The league's first two teams were the Providence Mob Squad and the Sakonnet River Roller Rats, comprising skaters aged 19 to 29, and the league's first exhibition bout was May 1, 2005 at the outdoor Bank of America Skating Center. The weather report predicted sun by the afternoon, but when the teams showed up the rink was completely flooded, and head referee Billy the Kid began squeegeeing water off the track until rink staff arrived and used a zamboni to dry the surface. Eventually the Mob Squad claimed the first victory. David Cicilline, the then-mayor of Providence, attended the first game. Season one culminated in New England's first interleague bout between Boston and Providence in October 2005, won by Providence.

In 2006, Providence Roller Derby introduced a third team: the Old Money Honeys. The Old Money Honeys lost their first game of the season but won the season Championship 136-114 against the Sakonnet River Roller Rats, under the leadership of Dolly Rocket and including powerful skaters such as Lotta Pain, Anna Wrecks'Ya, Jean Harlot and Craisy Dukes in her debut season. This season also debuted notable vets Sass E. McNasty (Old Money Honeys) and Baby Fighterfly (Sakonnet River Roller Rats).
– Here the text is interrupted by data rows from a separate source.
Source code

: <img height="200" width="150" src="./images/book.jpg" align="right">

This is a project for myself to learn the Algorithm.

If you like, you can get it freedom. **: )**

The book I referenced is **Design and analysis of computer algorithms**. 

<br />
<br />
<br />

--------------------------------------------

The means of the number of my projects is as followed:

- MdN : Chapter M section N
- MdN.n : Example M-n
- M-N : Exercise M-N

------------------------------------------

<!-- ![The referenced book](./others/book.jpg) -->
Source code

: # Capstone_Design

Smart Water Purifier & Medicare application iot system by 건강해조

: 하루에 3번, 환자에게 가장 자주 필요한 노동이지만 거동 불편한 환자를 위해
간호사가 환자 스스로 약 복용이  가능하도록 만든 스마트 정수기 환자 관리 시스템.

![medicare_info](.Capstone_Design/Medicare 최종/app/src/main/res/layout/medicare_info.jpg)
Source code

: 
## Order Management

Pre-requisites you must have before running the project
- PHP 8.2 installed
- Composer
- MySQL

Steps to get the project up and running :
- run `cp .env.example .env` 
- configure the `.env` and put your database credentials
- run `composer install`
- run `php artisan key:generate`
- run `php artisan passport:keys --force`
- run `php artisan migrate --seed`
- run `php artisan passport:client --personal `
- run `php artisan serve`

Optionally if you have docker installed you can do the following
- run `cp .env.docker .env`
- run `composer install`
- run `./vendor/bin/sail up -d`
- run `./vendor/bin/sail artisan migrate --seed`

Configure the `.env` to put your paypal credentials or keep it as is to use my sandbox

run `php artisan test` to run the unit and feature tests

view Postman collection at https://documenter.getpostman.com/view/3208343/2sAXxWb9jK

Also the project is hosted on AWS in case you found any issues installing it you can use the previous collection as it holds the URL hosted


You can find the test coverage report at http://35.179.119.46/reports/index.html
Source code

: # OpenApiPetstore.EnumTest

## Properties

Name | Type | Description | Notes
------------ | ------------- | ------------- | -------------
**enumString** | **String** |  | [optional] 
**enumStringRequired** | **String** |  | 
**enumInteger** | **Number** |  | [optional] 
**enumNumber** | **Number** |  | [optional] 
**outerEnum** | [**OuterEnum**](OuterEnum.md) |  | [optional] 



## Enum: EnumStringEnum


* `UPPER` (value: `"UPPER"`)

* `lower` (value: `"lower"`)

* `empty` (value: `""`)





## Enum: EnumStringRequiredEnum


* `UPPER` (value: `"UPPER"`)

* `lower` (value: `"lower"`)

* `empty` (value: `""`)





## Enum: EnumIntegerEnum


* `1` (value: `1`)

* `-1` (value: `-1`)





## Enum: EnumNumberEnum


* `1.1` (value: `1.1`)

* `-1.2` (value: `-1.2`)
In the 2007 season, The Mob Squad reigned undefeated and won the championship. Lotta Pain was the 2007 Mob Squad team captain. The team included notable veteran skaters such as Burnin' Helen, Baby Fighterfly, Elle Razor and jammer/blocker phenom, daSilva Bullet. This also marked the debut season for Rhode Kill on The Mob Squad.

The 2009 season marked the first Championship win for the Sakonnet River Roller Rats with Craisy Dukes as team captain. With the recruitment of stand-outs such as Trophy Knife and Kid Ace, the Rats formed a team with intense skill and teamwork. They skated away with their first win at the big game and would follow up with back-to-back Championship trophies in 2010 under the leadership of Kid Ace.

PRD's 2011 season began with The Mob Squad coming off of a 2-year losing streak, having not won a single game since the 2008 season. Baby Fighterfly became the new captain, and the Mob were able to take their team to an undefeated season for a 2nd time with notables Hit and Run Paulene, Ruca A. Salt, Rhode Kill, Bleeding Rainbow, Sweet Tease, Rumbledore and The Phury. New skaters Citizen Toxie and Tiger Bomb were standouts in their first season as well, giving the Mob a well-rounded team to take back the trophy and become PRD's most winningest Championship team.

PRD formerly held practices in Narragansett in the winter months and outside at the Bank of America Skating Center in the warmer season. As of May 2015, with the closure of the Narragansett Ocean Club skating rink, the league is searching for a permanent home. PRD has the support of the Mayor and the city. The league makes a concerted effort to be involved in and support community events and local businesses by making appearances marching in parades, volunteer work in the community, working with local charities and holding fundraisers.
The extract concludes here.